Trucking Industry Practices, Recruiting Older Drivers

Since it’s been reported that the trucking industry is facing a shortage, trucking companies have focused their recruitment towards drivers who are 65 years old and older. Elderly drivers often desire driving work to supplement their income. An article on a career site acknowledges that the trucking industry is encouraging older couples to drive together so that they could log double the miles that a single driver could log during a shift. The goal is to cut down on delivery times. With drivers working well past the age of retirement, the public and industry must consider that more screening may need to take place before commercial truck drivers are hired and permitted to be on the road.
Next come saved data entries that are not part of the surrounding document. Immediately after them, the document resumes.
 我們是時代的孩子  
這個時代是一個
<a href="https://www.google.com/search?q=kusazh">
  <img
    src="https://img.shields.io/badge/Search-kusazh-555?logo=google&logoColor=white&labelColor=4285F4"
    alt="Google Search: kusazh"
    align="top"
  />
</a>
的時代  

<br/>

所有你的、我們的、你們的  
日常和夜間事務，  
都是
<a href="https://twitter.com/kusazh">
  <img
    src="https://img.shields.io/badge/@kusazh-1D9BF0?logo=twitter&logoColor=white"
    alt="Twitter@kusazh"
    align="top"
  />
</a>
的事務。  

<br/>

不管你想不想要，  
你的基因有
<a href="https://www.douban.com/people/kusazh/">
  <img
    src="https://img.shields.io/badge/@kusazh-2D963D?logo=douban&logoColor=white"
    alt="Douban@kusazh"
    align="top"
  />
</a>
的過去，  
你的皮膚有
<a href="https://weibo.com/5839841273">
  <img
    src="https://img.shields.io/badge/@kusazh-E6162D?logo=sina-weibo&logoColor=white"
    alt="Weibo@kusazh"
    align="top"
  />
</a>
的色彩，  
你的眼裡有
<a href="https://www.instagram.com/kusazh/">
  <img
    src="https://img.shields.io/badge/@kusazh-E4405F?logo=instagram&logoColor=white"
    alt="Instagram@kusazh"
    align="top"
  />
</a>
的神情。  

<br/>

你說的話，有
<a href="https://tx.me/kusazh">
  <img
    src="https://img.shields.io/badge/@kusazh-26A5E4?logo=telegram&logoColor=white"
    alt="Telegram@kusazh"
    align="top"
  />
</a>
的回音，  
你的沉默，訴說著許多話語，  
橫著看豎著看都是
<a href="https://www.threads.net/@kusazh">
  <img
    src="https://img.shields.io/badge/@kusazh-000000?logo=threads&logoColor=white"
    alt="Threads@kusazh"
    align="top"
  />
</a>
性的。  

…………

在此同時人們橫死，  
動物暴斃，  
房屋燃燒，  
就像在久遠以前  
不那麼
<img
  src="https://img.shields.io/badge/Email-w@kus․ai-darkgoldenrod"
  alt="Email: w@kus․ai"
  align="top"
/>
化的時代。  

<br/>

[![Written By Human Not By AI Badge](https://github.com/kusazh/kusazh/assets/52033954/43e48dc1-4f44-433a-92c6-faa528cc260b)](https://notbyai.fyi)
Rose McMurray, a prior senior executive at the National Highway Transportation Safety Administration, recognized the importance of reaction time and stamina in correlation to age, and had once considered applying frequent testing for older drivers.

“It clearly can result in a lot of political backlash . . . so state governments have grappled with this, the federal government has grappled with this . . . because the age discrimination laws really intervene,” she said.

The FMCSA’s Stance On Elderly Truck Drivers

Daphne Jefferson from the FMCSA (Federal Motor Carrier Safety Administrator) is aware of the increase in elderly truck drivers, but commented in October 2016, “We are not quite at the point yet where we are ready to say one way or another if there needs to be a change in driver rules for, say, drivers over 65.”

Protecting The Public

We must be vigilant about ensuring public safety, as the trucking industry has been changing. The Insurance Institute for Highway Safety revealed that 3,852 people died in large trucking crashes in 2015 alone. Have you or a loved one recently been involved in an accident involving a commercial truck? If so, we offer our deepest sympathies. And while monetary compensation cannot undo the pain and suffering you’ve had to endure, you can contact us for support in your fight for fair compensation, and your right to fair recovery.

Contact Experienced Truck Accident Attorneys

At Fried Rogers Goldberg, more than 95 percent of our practice is dedicated to handling only truck accident and commercial vehicle cases. We offer free, no-obligation consultations, and with more than 75 years of combined legal experience, we are your best advocates. Contact us today by calling (404) 591-1800.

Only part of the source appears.